REQUIRED ACTION
Your answer should give again, exactly, the lines from the beginning of the entries below through the line containing "## 📋 PulseHub v0.2 阶段任务总览". It must contain no pictures.

DATA SUPPLIED
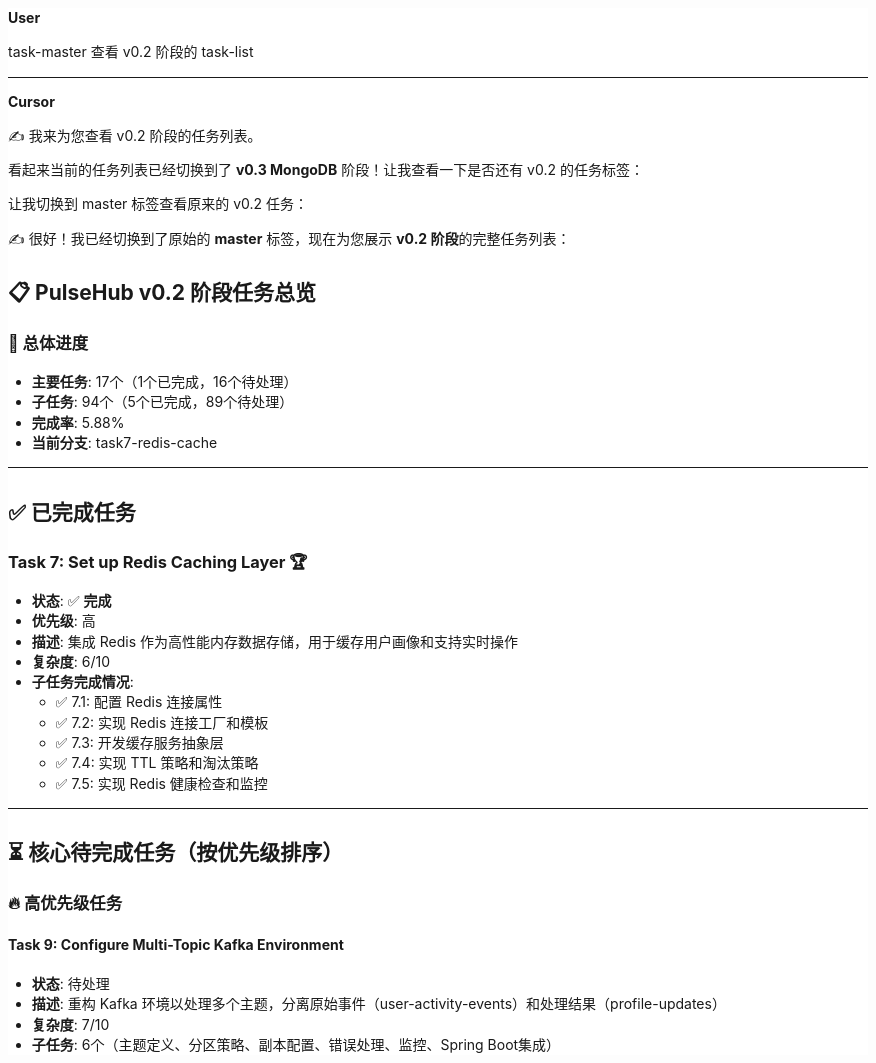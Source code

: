 **User**

task-master 查看 v0.2 阶段的 task-list

---

**Cursor**

✍ 我来为您查看 v0.2 阶段的任务列表。

看起来当前的任务列表已经切换到了 **v0.3 MongoDB** 阶段！让我查看一下是否还有 v0.2 的任务标签：

让我切换到 master 标签查看原来的 v0.2 任务：

✍ 很好！我已经切换到了原始的 **master** 标签，现在为您展示 **v0.2 阶段**的完整任务列表：

## 📋 PulseHub v0.2 阶段任务总览

### 🎯 总体进度
- **主要任务**: 17个（1个已完成，16个待处理）
- **子任务**: 94个（5个已完成，89个待处理）
- **完成率**: 5.88%
- **当前分支**: task7-redis-cache

---

## ✅ 已完成任务

### **Task 7: Set up Redis Caching Layer** 🏆
- **状态**: ✅ **完成**
- **优先级**: 高
- **描述**: 集成 Redis 作为高性能内存数据存储，用于缓存用户画像和支持实时操作
- **复杂度**: 6/10
- **子任务完成情况**:
  - ✅ 7.1: 配置 Redis 连接属性
  - ✅ 7.2: 实现 Redis 连接工厂和模板
  - ✅ 7.3: 开发缓存服务抽象层
  - ✅ 7.4: 实现 TTL 策略和淘汰策略
  - ✅ 7.5: 实现 Redis 健康检查和监控

---

## ⏳ 核心待完成任务（按优先级排序）

### 🔥 **高优先级任务**

#### **Task 9: Configure Multi-Topic Kafka Environment**
- **状态**: 待处理
- **描述**: 重构 Kafka 环境以处理多个主题，分离原始事件（user-activity-events）和处理结果（profile-updates）
- **复杂度**: 7/10
- **子任务**: 6个（主题定义、分区策略、副本配置、错误处理、监控、Spring Boot集成）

ANSWER AREA
Source code

: **User**

task-master 查看 v0.2 阶段的 task-list

---

**Cursor**

✍ 我来为您查看 v0.2 阶段的任务列表。

看起来当前的任务列表已经切换到了 **v0.3 MongoDB** 阶段！让我查看一下是否还有 v0.2 的任务标签：

让我切换到 master 标签查看原来的 v0.2 任务：

✍ 很好！我已经切换到了原始的 **master** 标签，现在为您展示 **v0.2 阶段**的完整任务列表：

## 📋 PulseHub v0.2 阶段任务总览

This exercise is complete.